EXERCISE INSTRUCTIONS ▸
In the records below, the line with "## Overview" opens the range and the line with "The code for" closes it; print that range exactly and nothing else.

[Stored entries]
--------------------------------------------------

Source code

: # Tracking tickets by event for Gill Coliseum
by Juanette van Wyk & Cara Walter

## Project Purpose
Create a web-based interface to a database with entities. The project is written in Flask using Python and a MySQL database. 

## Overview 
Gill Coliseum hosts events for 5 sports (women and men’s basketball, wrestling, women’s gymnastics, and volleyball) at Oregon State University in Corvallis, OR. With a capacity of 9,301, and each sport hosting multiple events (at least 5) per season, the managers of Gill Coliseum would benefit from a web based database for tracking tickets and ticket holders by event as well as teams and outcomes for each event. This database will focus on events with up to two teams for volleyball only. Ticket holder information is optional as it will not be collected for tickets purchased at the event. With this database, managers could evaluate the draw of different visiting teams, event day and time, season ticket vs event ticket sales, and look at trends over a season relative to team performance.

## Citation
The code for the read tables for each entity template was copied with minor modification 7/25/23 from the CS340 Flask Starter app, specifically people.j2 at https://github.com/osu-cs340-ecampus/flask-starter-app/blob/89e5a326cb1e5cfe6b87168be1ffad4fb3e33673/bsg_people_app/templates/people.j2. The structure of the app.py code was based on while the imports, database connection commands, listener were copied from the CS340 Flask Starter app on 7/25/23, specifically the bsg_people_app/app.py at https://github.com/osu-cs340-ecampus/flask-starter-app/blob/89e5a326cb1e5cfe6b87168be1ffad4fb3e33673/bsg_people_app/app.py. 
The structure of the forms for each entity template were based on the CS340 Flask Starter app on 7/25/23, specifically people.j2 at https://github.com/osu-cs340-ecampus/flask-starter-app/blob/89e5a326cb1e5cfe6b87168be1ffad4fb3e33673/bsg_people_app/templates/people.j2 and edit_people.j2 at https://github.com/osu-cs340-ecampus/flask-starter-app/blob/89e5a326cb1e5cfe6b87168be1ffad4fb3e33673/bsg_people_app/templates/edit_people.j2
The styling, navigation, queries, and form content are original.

--------------------------------------------------

ANSWER ▸
## Overview 
Gill Coliseum hosts events for 5 sports (women and men’s basketball, wrestling, women’s gymnastics, and volleyball) at Oregon State University in Corvallis, OR. With a capacity of 9,301, and each sport hosting multiple events (at least 5) per season, the managers of Gill Coliseum would benefit from a web based database for tracking tickets and ticket holders by event as well as teams and outcomes for each event. This database will focus on events with up to two teams for volleyball only. Ticket holder information is optional as it will not be collected for tickets purchased at the event. With this database, managers could evaluate the draw of different visiting teams, event day and time, season ticket vs event ticket sales, and look at trends over a season relative to team performance.

## Citation
The code for the read tables for each entity template was copied with minor modification 7/25/23 from the CS340 Flask Starter app, specifically people.j2 at https://github.com/osu-cs340-ecampus/flask-starter-app/blob/89e5a326cb1e5cfe6b87168be1ffad4fb3e33673/bsg_people_app/templates/people.j2. The structure of the app.py code was based on while the imports, database connection commands, listener were copied from the CS340 Flask Starter app on 7/25/23, specifically the bsg_people_app/app.py at https://github.com/osu-cs340-ecampus/flask-starter-app/blob/89e5a326cb1e5cfe6b87168be1ffad4fb3e33673/bsg_people_app/app.py. 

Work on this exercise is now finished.